Because words like “joyous” and “profound” (almost) leap to mind at several points in this Warners Smart/Pixar Heart comedy.

Yeah, you’ve seen the trailers, maybe shrugged. Maybe your kids did, too.

And for half an hour or so, the movie’s a lightly engaging goof, starring Channing Tatum as a singing, questioning Yeti who encounters a creature of legend, high up in the Himalayas where he and his kin live — a SMALLfoot!

We’ve been introduced to Migo’s mountain-top world, a village above the clouds whose rituals include the job young Migo is destined to take over from his father (Danny DeVito), the guy who rings the gong that tells the sky snail of light to begin its trek across the horizons, bringing another day to all the Yeti.

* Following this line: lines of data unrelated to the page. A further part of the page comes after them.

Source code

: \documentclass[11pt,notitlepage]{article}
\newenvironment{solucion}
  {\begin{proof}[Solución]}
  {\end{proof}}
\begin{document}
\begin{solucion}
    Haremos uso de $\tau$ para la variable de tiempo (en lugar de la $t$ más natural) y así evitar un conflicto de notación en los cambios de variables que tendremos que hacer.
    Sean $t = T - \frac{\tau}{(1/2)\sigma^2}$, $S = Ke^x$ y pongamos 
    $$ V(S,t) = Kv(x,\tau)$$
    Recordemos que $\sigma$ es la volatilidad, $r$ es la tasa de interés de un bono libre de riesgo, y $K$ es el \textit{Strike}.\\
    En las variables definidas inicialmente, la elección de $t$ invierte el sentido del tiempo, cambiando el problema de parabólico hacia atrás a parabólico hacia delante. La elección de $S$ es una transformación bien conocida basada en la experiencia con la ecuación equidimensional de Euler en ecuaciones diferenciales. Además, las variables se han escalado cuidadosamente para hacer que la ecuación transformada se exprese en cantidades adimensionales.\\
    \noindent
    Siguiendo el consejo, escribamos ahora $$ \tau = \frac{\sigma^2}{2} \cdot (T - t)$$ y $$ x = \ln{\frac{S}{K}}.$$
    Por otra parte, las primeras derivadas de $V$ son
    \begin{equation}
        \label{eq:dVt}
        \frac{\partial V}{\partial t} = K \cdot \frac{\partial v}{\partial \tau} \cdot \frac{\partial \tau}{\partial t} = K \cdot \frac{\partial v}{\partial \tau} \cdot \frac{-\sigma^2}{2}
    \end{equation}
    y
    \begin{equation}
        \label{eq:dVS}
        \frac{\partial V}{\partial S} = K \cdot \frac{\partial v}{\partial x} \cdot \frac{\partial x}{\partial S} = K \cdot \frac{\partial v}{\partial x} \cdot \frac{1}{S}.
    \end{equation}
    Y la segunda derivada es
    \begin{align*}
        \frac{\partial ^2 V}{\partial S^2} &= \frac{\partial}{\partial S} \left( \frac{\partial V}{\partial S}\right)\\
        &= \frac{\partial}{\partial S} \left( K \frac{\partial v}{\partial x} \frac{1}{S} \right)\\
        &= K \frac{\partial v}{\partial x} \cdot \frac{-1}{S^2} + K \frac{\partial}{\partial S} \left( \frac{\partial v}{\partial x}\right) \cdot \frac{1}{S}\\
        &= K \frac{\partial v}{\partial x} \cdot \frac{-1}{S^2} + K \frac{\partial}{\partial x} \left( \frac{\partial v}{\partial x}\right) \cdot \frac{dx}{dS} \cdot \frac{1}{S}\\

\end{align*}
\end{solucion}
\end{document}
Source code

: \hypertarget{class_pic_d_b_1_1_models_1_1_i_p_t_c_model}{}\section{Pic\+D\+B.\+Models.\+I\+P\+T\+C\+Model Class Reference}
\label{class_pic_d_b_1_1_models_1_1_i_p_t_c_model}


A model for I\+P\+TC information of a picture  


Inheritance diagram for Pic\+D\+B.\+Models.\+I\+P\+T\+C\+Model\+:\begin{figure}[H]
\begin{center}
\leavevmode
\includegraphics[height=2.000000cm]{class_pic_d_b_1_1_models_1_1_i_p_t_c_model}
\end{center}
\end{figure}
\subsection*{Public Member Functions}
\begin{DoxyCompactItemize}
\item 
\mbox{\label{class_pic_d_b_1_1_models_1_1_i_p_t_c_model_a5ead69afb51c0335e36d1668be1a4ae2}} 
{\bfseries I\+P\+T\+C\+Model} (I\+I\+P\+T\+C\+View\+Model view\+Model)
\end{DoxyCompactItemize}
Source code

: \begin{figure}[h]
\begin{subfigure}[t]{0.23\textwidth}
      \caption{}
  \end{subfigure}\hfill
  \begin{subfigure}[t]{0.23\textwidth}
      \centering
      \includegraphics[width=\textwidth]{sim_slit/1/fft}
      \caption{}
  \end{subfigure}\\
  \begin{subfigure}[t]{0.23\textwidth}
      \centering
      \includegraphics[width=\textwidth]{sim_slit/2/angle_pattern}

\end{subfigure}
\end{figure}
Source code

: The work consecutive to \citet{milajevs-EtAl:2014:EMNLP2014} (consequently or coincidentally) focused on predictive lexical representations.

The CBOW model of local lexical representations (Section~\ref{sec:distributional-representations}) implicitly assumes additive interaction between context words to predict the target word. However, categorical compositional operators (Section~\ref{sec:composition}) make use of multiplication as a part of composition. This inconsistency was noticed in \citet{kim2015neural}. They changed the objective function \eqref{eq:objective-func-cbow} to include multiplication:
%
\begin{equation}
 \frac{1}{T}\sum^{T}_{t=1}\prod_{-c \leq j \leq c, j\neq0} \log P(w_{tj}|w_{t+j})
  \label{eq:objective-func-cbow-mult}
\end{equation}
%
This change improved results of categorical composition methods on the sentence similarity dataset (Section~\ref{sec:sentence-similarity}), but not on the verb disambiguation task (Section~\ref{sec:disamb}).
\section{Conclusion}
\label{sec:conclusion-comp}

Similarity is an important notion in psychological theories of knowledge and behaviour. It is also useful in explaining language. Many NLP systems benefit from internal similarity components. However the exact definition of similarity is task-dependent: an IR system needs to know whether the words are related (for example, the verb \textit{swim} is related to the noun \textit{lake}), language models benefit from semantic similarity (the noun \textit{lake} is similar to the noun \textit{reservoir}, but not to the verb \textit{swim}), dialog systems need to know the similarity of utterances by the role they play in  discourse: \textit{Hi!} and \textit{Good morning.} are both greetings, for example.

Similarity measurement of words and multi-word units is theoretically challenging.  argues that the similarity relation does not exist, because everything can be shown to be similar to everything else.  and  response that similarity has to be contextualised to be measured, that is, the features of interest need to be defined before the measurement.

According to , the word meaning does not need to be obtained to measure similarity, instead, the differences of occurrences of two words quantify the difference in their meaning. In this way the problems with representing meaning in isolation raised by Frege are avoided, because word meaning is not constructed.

Without that gong, how would the snail know when to bring light? Without the phalanx of mammoths, what would keep their mountain balanced on the edge of the heavens?

Without the Stonekeeper (Common) interpreting the Holy Stones of his coat, how would they know they’re alone in this world, that there’s “nothing” below, that “Smallfeet” do not exist and that “Ignorance is bliss?”

See, this is where things get INTERESTING, in that sort of Big Questions about Life, the Universe and all.

Migo’s culture has a comically deep and deeply superstitious -and myopic view of the world. The Stonekeeper pooh-poohs his “sighting.” Everybody breathes a sigh of relief at this, embracing another “perfect day” in bliss.

That’s when Migo meets the Smallfoot Evidentiary Society, people who have artifacts — evidence and theories to go along with it.

And unlike their myth-swallowing, unquestioning superstitious peers, they think the Stonekeeper is Mr. Coverup and his coat of illustrated life lessons and rules stones is bunk.

The outside-the-mountain thinkers Meechi (Zendaya of “Greatest Showman”), Gwanji (LeBron James, The Greatest Showman), Kolka (Gina Rodriguez) and Fleem (Charlie Day  sound-alike Ely Henry) are figuring out The Scientific Method and questioning EVERYthing.

As Meechi sings, “All we are is curious, there’s nothing wrong with that.”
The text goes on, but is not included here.